▶ _Task requirements_:
Once you find a line containing the word "texttt" in the entries below, copy it.

▶ _Exercise data_:
>>>

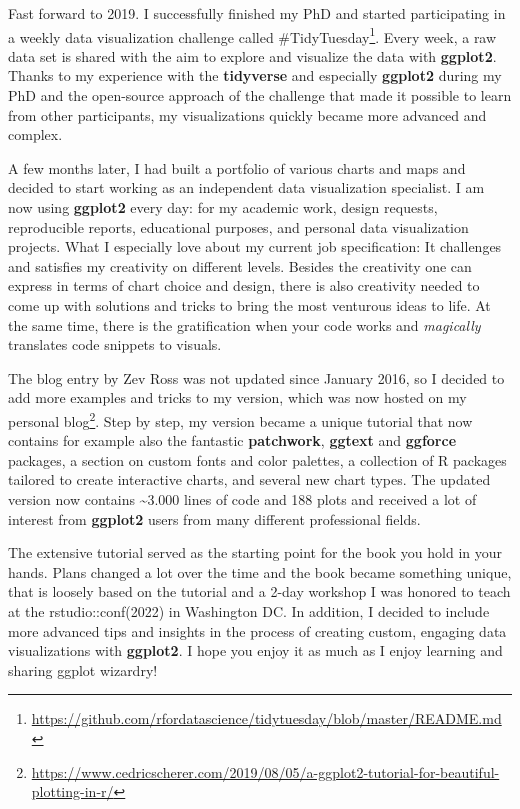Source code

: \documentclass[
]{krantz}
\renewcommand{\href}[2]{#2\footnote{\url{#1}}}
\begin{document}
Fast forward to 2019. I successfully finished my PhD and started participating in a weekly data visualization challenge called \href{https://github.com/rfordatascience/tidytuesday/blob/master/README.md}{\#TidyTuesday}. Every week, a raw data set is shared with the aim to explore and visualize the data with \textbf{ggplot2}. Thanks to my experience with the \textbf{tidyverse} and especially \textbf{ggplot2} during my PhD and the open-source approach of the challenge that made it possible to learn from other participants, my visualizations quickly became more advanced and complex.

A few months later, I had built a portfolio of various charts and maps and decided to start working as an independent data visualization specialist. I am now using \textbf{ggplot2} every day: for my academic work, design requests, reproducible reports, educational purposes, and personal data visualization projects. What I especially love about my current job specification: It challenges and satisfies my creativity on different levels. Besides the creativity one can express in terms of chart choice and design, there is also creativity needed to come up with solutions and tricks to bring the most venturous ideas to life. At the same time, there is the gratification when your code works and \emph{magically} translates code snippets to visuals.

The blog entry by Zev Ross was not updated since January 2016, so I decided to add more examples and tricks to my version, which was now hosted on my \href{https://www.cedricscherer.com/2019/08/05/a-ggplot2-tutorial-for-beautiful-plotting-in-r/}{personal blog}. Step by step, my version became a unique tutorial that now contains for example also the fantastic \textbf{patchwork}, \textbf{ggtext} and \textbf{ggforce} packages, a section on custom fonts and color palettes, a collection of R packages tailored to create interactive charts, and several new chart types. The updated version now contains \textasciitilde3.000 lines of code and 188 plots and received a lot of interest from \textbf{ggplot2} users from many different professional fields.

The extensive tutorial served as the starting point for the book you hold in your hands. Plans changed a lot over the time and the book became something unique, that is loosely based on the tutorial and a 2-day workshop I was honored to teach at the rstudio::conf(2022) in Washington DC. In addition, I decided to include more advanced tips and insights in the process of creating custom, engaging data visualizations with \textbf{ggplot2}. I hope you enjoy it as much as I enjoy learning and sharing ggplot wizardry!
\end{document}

<<<
>>>

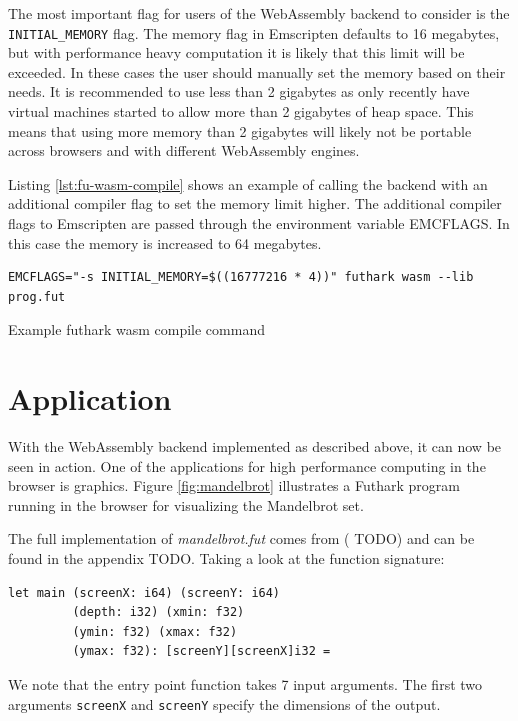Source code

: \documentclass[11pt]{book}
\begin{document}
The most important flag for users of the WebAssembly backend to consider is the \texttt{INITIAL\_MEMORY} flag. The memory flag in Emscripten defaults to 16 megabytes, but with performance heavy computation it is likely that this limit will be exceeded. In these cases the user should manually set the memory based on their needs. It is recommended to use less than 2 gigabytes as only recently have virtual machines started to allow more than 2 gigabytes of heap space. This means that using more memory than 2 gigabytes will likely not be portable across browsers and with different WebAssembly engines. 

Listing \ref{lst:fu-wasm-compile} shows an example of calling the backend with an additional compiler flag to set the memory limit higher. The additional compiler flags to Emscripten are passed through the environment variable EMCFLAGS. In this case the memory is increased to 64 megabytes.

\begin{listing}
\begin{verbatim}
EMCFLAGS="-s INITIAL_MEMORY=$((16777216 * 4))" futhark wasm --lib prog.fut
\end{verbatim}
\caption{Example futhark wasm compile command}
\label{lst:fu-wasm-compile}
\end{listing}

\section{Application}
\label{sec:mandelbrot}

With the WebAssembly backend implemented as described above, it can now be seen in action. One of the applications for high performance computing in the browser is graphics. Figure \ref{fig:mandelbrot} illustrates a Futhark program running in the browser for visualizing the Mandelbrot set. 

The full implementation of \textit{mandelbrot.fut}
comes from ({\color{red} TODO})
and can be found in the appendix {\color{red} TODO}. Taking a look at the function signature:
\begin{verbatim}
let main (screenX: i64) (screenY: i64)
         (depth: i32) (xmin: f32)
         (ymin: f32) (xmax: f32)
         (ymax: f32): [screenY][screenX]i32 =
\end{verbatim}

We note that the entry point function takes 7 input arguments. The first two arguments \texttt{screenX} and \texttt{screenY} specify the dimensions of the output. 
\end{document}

<<<
>>>

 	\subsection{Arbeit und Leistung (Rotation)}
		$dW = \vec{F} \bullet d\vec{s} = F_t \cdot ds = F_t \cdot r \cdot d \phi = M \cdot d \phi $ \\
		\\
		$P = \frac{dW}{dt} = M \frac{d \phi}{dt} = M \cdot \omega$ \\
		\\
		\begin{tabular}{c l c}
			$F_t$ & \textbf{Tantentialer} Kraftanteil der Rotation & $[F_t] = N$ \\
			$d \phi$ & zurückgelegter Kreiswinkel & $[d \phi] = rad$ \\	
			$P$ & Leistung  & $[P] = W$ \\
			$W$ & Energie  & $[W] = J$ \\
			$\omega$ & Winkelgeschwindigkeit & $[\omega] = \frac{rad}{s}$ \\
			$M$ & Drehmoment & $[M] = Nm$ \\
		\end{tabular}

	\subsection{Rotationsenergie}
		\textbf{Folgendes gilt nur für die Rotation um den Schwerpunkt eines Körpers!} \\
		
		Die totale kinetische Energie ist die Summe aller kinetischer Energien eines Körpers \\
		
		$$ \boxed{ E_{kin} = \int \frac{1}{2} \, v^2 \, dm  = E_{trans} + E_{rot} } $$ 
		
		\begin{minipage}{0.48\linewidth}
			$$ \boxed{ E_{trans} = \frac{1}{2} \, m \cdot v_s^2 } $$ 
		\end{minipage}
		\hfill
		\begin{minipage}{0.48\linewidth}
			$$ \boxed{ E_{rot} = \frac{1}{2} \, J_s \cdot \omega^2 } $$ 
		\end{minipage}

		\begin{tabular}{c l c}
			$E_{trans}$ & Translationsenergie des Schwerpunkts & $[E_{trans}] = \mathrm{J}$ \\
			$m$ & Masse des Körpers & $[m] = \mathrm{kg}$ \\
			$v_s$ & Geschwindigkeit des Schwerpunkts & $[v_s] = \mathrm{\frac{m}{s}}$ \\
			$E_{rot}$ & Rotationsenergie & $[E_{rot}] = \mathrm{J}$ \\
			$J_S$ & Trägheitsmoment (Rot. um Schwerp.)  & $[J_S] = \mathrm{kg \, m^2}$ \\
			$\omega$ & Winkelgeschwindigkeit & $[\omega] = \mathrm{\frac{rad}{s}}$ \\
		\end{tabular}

<<<

▶ _Exercise solution_:
The most important flag for users of the WebAssembly backend to consider is the \texttt{INITIAL\_MEMORY} flag. The memory flag in Emscripten defaults to 16 megabytes, but with performance heavy computation it is likely that this limit will be exceeded. In these cases the user should manually set the memory based on their needs. It is recommended to use less than 2 gigabytes as only recently have virtual machines started to allow more than 2 gigabytes of heap space. This means that using more memory than 2 gigabytes will likely not be portable across browsers and with different WebAssembly engines. 
We note that the entry point function takes 7 input arguments. The first two arguments \texttt{screenX} and \texttt{screenY} specify the dimensions of the output. 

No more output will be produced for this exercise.